▶ _ABOUT THIS EXERCISE_: Among the entries that follow, the required portion opens with the line containing "- Loading States: Visual" and closes with the line containing "1. Initial Load: Fetches". Give that portion again exactly, and nothing else.

(Plain-text document sources)
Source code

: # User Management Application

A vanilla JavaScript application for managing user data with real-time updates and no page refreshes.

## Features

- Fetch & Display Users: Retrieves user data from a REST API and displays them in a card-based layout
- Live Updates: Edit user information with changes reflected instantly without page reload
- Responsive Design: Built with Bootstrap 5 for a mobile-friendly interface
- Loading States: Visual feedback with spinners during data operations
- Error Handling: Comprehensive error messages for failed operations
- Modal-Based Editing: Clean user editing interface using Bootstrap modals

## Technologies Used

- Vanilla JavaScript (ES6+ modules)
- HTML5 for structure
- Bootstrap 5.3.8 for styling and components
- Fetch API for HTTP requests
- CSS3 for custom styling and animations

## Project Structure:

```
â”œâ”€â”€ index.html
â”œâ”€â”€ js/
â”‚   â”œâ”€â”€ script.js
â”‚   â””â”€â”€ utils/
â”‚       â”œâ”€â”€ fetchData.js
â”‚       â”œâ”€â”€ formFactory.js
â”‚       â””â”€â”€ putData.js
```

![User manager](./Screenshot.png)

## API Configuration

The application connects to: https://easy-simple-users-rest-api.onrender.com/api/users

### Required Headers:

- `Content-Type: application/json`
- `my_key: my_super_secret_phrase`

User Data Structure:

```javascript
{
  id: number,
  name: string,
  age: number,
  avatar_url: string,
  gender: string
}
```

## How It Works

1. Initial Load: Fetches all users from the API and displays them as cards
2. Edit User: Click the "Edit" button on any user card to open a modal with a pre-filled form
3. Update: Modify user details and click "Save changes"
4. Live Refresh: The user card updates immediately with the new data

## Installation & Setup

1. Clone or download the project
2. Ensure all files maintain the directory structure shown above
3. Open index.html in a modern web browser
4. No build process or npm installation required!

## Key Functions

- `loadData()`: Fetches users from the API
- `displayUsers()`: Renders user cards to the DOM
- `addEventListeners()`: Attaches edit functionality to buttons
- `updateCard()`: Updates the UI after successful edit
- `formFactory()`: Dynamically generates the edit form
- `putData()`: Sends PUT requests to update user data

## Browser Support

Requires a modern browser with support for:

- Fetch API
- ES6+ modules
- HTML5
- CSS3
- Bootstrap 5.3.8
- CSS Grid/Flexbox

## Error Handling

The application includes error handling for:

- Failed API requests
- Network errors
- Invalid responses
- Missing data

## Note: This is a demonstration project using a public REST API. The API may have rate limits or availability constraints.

▶ _TASK OUTPUT_:
- Loading States: Visual feedback with spinners during data operations
- Error Handling: Comprehensive error messages for failed operations
- Modal-Based Editing: Clean user editing interface using Bootstrap modals

## Technologies Used

- Vanilla JavaScript (ES6+ modules)
- HTML5 for structure
- Bootstrap 5.3.8 for styling and components
- Fetch API for HTTP requests
- CSS3 for custom styling and animations

## Project Structure:

```
â”œâ”€â”€ index.html
â”œâ”€â”€ js/
â”‚   â”œâ”€â”€ script.js
â”‚   â””â”€â”€ utils/
â”‚       â”œâ”€â”€ fetchData.js
â”‚       â”œâ”€â”€ formFactory.js
â”‚       â””â”€â”€ putData.js
```

![User manager](./Screenshot.png)

## API Configuration

The application connects to: https://easy-simple-users-rest-api.onrender.com/api/users

### Required Headers:

- `Content-Type: application/json`
- `my_key: my_super_secret_phrase`

User Data Structure:

```javascript
{
  id: number,
  name: string,
  age: number,
  avatar_url: string,
  gender: string
}
```

## How It Works

1. Initial Load: Fetches all users from the API and displays them as cards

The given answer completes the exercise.